- [WHAT NEEDS TO BE DONE]: How many lines of the records below contain the word "breaks"? Answer with the number alone.

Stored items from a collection
..........
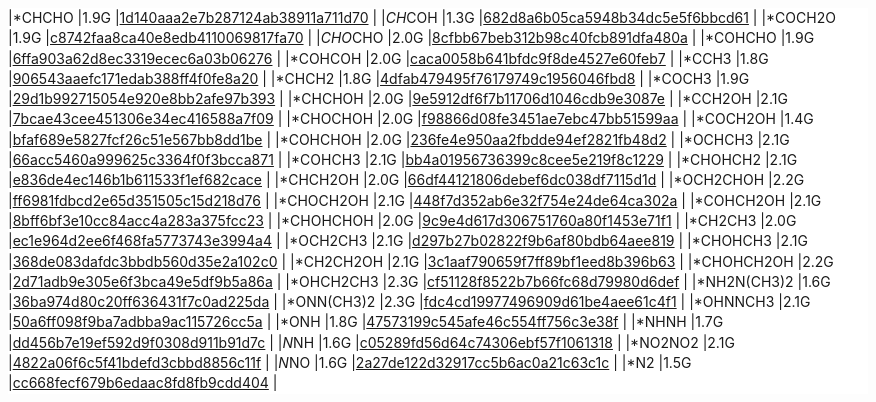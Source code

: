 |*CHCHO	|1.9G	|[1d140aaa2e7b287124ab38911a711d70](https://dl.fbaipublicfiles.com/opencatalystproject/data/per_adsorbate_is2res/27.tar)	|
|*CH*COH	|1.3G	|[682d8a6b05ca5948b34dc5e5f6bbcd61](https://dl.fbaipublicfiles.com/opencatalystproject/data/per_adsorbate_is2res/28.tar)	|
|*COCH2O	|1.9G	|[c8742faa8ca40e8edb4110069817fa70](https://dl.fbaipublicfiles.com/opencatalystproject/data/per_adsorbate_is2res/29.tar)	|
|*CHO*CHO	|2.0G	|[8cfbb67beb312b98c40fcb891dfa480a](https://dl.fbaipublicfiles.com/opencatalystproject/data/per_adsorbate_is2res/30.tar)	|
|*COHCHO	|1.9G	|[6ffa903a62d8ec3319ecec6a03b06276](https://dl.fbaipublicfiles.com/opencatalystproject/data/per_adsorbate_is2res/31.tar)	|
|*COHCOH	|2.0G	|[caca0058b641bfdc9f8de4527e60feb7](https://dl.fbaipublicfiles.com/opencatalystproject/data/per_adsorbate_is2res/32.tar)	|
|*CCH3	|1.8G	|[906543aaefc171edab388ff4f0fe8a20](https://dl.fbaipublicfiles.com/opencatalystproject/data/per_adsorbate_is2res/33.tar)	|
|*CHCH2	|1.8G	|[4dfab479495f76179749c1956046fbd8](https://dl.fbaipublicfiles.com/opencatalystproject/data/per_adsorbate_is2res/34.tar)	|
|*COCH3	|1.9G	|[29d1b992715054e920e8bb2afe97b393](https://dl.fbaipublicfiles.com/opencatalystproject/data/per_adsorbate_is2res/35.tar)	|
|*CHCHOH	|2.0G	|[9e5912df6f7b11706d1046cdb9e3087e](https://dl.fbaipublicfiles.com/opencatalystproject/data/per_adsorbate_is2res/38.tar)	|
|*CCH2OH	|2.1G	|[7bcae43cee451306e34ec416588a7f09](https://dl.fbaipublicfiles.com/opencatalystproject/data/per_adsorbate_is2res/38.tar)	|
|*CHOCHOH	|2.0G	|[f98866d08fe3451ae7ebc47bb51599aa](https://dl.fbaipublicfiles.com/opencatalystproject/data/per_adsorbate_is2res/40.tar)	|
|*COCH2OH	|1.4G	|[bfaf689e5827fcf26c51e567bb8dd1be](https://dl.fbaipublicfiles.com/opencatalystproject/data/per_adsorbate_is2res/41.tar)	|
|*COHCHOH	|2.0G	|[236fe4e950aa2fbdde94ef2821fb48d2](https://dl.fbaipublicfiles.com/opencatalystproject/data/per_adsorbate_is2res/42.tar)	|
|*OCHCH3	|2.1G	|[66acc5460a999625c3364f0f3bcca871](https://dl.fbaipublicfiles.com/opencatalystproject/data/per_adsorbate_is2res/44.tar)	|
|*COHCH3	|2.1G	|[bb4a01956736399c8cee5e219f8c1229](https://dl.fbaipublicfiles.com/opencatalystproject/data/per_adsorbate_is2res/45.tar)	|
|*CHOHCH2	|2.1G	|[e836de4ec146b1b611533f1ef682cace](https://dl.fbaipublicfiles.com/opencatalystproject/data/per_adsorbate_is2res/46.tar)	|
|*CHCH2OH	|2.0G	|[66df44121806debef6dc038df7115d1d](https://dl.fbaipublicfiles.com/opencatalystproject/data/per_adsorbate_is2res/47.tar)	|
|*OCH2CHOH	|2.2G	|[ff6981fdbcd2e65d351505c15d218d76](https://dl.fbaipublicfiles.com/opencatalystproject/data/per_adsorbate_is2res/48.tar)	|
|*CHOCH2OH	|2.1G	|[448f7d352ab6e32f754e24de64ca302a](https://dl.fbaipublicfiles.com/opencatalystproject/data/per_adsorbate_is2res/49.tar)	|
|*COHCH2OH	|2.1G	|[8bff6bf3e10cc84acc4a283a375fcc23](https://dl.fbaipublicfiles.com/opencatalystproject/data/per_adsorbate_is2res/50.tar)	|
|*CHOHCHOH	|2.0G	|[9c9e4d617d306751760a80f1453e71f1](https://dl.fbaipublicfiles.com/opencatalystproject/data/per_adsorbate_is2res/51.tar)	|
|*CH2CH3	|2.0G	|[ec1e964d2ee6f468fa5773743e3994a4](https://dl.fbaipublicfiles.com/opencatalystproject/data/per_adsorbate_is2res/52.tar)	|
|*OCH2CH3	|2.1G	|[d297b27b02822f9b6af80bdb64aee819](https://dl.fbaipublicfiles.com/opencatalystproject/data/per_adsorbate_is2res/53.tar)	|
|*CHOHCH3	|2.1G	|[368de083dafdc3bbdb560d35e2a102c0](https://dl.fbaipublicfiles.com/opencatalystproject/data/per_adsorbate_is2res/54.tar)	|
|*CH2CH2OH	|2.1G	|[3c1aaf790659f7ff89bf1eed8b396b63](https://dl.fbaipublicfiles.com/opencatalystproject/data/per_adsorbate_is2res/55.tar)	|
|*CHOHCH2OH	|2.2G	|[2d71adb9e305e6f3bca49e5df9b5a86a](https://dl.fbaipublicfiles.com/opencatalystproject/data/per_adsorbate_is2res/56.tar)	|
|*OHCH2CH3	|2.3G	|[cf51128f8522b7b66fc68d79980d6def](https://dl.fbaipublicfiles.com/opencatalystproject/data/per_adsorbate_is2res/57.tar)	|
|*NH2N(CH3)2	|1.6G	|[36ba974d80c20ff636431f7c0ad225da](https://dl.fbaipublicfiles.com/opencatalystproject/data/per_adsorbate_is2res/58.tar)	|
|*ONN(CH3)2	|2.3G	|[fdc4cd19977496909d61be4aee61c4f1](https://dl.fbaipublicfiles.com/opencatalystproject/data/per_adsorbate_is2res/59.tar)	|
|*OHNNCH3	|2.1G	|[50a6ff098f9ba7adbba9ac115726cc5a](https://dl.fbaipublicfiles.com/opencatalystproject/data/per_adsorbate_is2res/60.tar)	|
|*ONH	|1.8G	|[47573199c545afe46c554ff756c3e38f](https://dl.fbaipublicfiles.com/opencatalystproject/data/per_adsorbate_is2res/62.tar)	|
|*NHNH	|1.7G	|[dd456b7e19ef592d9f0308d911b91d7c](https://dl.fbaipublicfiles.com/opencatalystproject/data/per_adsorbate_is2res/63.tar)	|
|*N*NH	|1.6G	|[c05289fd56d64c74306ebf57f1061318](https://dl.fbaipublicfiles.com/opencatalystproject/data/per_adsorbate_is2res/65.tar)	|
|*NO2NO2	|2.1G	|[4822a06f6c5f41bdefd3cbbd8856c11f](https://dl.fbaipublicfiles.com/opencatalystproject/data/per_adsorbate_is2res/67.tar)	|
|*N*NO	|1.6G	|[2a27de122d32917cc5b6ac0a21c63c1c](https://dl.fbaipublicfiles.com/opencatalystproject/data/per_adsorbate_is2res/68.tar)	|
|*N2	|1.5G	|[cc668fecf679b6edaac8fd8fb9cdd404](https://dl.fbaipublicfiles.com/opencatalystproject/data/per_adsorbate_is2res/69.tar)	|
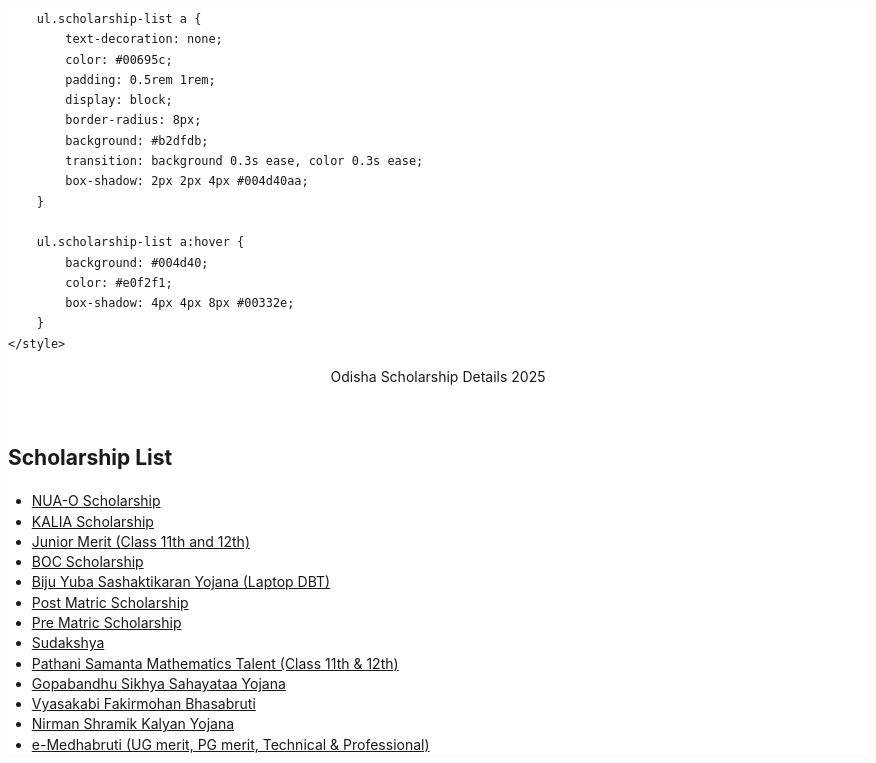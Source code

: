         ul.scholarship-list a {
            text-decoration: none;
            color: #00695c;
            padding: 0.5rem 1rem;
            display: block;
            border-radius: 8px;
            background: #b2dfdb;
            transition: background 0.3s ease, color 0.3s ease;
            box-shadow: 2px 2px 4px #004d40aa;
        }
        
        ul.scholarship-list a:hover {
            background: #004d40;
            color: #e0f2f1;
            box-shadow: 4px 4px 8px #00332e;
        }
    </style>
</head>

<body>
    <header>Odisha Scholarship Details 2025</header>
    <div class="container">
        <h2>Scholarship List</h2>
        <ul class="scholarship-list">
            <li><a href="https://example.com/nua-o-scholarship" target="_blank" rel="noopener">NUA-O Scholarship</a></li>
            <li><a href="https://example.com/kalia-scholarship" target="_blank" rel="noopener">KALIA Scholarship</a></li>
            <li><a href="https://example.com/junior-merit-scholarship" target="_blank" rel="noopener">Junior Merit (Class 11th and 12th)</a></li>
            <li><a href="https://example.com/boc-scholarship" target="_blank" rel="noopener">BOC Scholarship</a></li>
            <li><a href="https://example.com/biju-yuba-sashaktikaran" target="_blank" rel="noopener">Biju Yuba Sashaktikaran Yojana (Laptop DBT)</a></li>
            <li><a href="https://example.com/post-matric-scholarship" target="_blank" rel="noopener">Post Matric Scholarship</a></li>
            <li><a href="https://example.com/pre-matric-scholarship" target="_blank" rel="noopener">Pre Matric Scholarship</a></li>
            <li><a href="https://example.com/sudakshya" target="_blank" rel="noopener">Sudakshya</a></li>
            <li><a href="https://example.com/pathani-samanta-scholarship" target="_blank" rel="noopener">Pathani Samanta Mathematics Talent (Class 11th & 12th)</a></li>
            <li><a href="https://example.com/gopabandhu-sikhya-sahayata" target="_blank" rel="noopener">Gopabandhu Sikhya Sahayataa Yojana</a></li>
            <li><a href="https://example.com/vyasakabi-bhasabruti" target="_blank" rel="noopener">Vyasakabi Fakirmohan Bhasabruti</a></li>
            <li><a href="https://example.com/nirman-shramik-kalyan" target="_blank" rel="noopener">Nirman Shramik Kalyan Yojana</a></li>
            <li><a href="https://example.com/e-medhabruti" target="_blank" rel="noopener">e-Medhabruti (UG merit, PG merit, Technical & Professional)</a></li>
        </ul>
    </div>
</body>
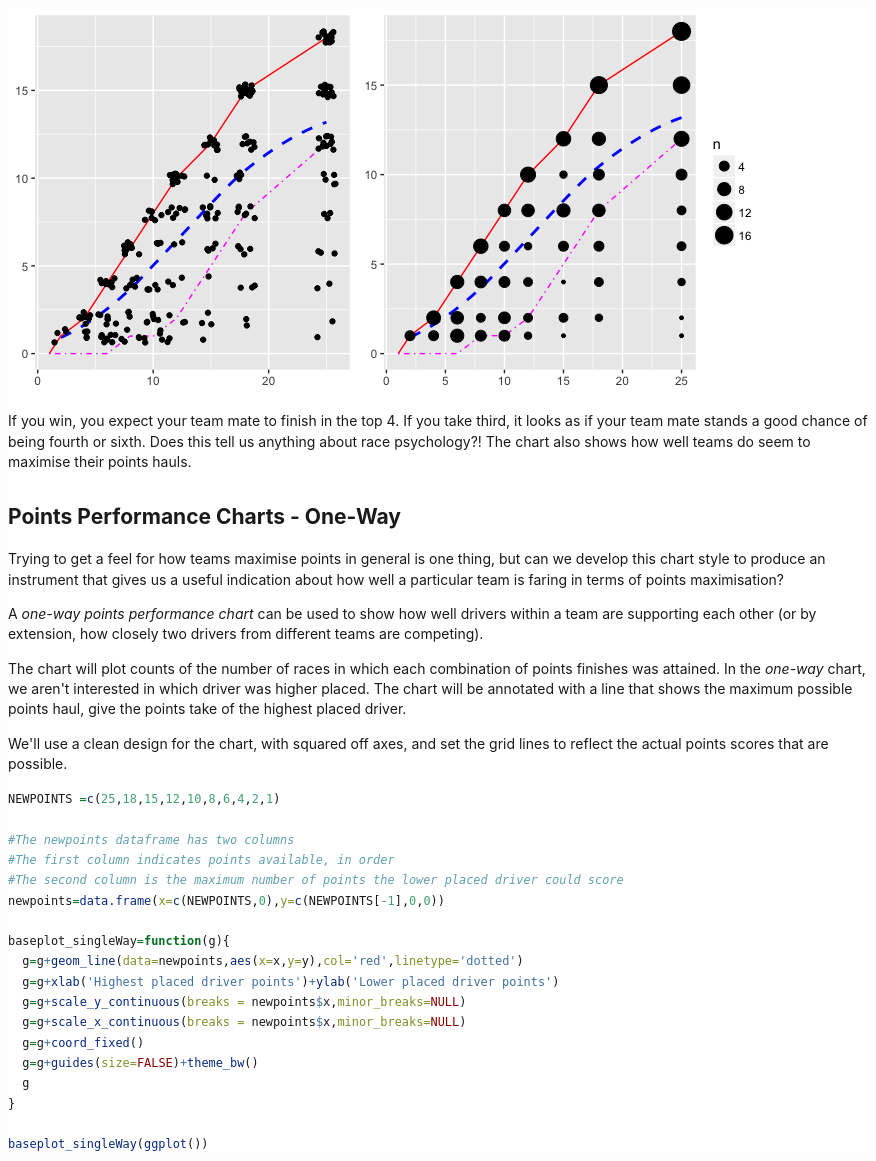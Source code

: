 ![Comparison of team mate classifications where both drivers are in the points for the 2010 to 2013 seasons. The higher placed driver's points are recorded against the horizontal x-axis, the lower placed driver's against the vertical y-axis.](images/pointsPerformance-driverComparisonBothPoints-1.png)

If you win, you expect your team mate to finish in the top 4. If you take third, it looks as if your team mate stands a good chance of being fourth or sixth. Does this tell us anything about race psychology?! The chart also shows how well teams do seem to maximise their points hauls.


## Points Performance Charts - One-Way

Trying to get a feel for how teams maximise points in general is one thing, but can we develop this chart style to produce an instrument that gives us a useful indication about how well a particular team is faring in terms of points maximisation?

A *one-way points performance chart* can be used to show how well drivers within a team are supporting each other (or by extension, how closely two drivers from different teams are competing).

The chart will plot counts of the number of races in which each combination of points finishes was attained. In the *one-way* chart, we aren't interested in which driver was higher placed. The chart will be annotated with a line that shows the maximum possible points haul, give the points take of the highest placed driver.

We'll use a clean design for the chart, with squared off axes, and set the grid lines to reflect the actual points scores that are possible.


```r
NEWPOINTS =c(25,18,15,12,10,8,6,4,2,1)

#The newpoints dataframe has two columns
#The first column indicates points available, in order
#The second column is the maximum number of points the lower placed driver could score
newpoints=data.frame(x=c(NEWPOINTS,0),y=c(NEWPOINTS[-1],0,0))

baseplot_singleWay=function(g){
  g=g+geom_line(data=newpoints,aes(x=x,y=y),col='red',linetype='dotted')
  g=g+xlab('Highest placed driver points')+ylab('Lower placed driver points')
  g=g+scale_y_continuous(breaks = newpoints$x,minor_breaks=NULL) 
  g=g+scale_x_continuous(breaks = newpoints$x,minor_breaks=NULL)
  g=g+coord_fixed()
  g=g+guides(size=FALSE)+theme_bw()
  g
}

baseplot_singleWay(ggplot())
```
..........
- [WRITTEN RESPONSE]: 2